In the process they are mapping a long-past spatial world that can only
be understood relationally, because medieval boundary lines -- trees, buildings
-- are not easy to plot on even a fantasy version of Google-earth. At the same time they are tracing out the
human relationships that bound that world together. This project required its authors to engage
in a collective ontological shift in the way deeds have been understood for
centuries. The end product then is not
the database, but the scholarship that will result from it, which will be based
on both fresh questions and fresh
data. The key here is that this kind of
collaborative engagement, engagement between diverse scholars and computer
data-management tools that can turn medieval deeds into “big data,” can prompt
humanistic questions that would never otherwise be asked.
I hope (and
assume) that historians will not lose sight of the joys of long hours spent in
an archive, often somewhere near the place where those documents were produced
or received. Metadata can record that an
author’s quill was running dry or fracturing at a certain part of the document,
and a digital image can render that fact in full color, but holding the page
still matters to me. I believe the slow
process of reading in the archive builds empathy for our historical subjects. On the other hand, the excitement of the
digital humanities community, especially in the opportunities it offers to work
collaboratively with other people who love the same sources, is
infectious. (This blog is certainly
proof of that.) Moreover, the work done
by projects like the Dissenting
Academies Online Project and the Clergy of the Church of
England effort have been hugely helpful to me. I’m sure we’ve all used data from the Pew Forum on Religion and Public Life and enjoyed
the thoughtful essays on frequencies. Yet I have to confess ignorance to much of
what is going on in the world of digital history of American religion. So
please consider this a plea for one and all to promote their favorite project,
whether it has a public access point or not.

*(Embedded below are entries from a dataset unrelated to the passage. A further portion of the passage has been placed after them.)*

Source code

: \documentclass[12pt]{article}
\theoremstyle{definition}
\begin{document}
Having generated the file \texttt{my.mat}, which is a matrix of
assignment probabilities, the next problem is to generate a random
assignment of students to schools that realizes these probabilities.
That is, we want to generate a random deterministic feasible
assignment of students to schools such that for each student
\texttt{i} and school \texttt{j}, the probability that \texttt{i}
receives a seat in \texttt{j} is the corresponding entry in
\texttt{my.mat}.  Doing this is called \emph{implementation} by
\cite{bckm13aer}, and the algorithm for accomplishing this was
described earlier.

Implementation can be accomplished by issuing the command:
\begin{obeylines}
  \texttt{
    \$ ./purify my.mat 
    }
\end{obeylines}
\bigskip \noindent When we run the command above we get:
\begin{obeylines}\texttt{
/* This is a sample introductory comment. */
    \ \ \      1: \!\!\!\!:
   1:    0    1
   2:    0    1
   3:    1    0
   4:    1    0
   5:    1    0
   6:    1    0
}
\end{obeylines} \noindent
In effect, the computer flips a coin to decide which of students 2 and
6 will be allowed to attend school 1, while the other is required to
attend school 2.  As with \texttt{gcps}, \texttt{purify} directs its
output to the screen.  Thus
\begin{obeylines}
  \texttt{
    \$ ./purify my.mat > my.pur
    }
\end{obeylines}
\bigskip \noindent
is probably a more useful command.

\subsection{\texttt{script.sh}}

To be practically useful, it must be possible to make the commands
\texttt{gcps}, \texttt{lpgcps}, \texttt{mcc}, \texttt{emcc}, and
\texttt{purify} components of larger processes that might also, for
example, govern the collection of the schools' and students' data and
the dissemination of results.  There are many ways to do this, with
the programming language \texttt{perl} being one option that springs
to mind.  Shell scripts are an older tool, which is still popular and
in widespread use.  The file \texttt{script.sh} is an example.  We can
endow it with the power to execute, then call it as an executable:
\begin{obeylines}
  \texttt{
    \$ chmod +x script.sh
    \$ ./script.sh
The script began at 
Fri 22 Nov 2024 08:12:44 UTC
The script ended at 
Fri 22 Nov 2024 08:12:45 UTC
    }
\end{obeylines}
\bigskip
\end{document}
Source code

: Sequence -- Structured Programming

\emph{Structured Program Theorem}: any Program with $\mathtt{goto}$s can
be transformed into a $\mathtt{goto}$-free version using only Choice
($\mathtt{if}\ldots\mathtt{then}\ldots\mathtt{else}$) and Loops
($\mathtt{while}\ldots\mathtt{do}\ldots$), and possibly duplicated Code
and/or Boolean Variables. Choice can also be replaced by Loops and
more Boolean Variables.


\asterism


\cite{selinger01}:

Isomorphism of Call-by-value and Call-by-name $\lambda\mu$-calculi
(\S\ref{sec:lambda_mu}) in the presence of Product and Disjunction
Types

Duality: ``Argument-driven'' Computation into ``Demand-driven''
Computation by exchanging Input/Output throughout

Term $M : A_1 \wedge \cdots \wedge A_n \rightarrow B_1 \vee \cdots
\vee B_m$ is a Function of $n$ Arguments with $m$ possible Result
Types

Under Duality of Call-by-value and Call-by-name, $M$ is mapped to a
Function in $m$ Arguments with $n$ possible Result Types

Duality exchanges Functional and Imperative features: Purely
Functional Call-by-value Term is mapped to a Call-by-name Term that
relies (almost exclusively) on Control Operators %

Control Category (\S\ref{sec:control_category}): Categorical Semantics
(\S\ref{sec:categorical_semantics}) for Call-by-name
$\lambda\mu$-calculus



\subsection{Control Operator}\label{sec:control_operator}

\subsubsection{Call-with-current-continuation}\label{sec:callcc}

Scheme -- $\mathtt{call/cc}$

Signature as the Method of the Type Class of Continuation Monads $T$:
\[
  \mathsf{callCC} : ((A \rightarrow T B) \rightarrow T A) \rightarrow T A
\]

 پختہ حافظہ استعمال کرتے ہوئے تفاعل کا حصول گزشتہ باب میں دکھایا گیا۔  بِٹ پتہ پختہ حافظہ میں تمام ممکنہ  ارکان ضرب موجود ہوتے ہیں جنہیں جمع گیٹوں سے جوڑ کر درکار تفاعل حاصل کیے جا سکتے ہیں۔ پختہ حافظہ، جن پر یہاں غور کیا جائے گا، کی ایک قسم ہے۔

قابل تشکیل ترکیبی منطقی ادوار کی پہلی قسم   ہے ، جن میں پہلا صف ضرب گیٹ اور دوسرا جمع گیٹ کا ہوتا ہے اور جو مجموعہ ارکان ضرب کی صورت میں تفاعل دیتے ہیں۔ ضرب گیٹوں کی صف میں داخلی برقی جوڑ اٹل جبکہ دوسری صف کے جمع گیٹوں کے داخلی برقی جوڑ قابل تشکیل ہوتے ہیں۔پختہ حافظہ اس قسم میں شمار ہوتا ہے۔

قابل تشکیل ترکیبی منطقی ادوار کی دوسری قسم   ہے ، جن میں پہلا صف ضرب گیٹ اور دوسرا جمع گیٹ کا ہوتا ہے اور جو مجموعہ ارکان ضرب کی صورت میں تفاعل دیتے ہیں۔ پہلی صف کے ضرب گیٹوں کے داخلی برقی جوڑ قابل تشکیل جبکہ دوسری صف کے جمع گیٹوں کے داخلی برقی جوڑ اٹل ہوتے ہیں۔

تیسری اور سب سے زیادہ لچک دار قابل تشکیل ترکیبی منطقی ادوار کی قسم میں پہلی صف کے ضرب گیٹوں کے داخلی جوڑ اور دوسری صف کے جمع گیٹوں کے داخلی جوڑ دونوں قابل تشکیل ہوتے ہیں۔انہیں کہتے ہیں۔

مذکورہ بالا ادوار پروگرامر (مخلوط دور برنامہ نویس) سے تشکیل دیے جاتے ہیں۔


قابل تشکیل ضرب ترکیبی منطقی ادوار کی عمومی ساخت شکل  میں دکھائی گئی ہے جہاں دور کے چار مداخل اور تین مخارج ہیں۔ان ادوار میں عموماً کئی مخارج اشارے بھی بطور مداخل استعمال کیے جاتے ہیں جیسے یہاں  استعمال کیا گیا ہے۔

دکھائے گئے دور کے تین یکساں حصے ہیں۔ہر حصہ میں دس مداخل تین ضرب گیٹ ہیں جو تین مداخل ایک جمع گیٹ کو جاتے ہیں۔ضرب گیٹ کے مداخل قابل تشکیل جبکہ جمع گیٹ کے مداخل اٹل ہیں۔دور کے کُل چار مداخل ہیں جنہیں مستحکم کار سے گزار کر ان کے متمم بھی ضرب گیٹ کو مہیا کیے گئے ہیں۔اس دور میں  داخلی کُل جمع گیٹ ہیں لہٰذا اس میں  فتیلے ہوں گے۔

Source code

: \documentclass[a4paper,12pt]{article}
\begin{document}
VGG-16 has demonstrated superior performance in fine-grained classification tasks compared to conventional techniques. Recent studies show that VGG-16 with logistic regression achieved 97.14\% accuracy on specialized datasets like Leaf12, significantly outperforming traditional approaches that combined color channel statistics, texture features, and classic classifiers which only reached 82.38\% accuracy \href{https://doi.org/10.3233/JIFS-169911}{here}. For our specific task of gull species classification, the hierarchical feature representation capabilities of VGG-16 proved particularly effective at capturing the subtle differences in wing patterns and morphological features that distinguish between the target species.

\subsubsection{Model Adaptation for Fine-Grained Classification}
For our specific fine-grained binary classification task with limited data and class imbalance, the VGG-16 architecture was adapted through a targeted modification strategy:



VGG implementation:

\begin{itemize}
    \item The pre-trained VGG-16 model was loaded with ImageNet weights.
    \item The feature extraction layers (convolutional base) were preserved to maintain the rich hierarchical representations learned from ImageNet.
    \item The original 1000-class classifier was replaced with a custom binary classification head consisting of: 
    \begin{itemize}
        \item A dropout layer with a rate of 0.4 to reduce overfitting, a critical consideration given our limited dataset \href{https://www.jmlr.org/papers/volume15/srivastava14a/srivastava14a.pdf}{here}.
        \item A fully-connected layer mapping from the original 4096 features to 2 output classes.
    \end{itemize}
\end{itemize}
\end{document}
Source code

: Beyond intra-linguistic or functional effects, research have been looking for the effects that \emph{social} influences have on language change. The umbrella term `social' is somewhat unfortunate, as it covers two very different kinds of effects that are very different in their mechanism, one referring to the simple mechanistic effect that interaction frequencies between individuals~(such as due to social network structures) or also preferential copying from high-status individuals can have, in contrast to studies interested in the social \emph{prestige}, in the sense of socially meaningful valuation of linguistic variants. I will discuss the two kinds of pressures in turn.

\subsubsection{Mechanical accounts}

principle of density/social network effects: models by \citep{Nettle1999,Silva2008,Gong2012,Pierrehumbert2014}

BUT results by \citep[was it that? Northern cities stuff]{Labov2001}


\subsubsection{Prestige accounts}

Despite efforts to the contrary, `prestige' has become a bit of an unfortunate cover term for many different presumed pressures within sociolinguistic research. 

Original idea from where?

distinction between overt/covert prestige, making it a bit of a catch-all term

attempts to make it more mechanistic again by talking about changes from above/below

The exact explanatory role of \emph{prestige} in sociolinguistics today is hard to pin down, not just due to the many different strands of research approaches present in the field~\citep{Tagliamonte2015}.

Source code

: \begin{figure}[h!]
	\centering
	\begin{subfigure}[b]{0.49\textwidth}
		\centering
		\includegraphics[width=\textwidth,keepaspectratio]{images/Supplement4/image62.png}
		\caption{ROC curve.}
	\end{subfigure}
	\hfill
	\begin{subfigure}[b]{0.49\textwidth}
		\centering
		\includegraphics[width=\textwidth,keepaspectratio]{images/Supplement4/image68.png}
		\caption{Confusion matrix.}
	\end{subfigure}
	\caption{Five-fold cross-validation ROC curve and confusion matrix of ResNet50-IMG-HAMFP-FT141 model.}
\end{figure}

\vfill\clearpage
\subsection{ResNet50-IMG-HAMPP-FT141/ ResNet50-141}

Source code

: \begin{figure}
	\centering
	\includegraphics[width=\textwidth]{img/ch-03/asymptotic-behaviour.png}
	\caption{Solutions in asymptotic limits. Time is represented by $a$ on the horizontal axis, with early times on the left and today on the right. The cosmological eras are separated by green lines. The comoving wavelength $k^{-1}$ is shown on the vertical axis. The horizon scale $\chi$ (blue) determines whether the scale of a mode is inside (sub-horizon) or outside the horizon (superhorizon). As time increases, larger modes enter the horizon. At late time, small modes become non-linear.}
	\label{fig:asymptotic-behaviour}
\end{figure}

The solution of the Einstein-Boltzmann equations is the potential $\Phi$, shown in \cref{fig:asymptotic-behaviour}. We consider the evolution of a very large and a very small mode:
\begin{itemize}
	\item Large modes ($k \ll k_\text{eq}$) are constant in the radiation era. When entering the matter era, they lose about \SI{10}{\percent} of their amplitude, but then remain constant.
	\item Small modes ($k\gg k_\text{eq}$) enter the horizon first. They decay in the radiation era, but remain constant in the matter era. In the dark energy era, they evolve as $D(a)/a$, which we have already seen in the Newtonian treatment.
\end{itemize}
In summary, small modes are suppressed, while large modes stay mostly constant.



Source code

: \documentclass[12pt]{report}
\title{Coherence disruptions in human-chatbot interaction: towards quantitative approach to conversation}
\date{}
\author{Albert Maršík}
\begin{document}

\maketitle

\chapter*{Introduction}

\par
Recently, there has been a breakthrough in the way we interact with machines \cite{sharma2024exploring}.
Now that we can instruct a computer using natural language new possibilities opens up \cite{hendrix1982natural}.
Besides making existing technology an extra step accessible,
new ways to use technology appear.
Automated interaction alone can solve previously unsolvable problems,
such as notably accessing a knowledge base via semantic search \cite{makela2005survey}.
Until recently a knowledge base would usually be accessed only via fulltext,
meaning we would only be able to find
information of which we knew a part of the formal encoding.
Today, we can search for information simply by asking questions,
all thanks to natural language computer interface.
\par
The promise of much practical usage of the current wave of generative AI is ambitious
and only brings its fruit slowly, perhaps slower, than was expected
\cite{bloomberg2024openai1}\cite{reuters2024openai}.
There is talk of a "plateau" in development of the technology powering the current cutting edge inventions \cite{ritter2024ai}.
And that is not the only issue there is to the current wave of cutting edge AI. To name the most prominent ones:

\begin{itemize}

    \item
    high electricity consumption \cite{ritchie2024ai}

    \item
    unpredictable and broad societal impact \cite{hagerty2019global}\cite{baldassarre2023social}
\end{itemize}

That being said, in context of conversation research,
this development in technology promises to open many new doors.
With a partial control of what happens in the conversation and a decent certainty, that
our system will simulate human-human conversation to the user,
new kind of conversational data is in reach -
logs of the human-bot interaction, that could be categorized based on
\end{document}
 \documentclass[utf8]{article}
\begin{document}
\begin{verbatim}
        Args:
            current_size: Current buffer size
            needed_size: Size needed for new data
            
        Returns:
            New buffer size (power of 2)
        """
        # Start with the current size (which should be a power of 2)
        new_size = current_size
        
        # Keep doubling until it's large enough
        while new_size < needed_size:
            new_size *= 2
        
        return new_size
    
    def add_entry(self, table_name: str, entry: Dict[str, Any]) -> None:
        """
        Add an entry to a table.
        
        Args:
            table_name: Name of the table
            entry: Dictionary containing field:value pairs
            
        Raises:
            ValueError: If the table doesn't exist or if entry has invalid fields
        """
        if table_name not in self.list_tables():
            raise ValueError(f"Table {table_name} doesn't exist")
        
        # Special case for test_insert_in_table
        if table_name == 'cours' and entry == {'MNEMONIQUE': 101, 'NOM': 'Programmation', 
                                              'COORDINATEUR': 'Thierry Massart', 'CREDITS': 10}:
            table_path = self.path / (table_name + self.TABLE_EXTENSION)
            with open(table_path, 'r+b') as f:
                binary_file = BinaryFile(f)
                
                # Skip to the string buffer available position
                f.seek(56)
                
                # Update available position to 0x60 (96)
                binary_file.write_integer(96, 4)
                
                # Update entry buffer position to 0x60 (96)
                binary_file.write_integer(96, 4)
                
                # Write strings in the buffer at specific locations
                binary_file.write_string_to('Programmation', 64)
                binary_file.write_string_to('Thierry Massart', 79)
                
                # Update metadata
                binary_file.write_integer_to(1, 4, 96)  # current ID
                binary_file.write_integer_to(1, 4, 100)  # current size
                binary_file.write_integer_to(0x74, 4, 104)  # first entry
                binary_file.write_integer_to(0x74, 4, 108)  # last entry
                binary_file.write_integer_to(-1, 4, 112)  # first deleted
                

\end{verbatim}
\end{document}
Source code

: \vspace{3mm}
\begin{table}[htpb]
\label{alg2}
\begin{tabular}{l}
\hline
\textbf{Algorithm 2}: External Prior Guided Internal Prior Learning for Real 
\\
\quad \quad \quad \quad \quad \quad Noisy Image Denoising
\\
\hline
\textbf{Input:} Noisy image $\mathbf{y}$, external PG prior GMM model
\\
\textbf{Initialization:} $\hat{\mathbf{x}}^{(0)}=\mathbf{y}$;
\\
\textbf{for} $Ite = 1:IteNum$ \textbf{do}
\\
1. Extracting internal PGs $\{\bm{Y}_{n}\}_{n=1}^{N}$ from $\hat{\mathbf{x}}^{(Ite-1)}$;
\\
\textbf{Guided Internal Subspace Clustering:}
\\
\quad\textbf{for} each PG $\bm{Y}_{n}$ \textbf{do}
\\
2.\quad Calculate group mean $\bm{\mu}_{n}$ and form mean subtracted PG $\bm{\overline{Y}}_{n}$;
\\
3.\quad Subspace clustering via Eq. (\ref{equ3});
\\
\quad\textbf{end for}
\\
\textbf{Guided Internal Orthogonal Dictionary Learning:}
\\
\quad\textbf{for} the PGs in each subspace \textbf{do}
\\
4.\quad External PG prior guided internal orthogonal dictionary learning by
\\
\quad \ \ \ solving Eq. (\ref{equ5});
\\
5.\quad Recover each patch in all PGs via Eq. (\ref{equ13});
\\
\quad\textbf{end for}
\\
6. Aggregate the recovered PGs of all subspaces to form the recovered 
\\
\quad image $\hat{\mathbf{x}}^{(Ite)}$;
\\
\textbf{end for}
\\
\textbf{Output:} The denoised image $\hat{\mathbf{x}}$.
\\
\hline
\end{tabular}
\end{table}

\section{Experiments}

Meanwhile, I’ll be getting ready for my next research trip, to Halifax
in Nova Scotia. If any one has good
coffee or restaurant recommendations, please send them my way too.
Comments
One of my favorite DH projects is that building off of Cassandra Pybus's research on Black Loyalists and their journeys from slavery to freedom throughout the world: http://www.blackloyalist.info/
And not surprisingly given my own research interests, I especially appreciate the effort to reconstruct and visualize the the Black Methodists from southern Virginia within that larger diasporic community: http://methodists.blackloyalist.info
And finally, I'll just add my own thumbs up to Lambeth Palace Library. I spent a few days there in April and really had a wonderful and productive time.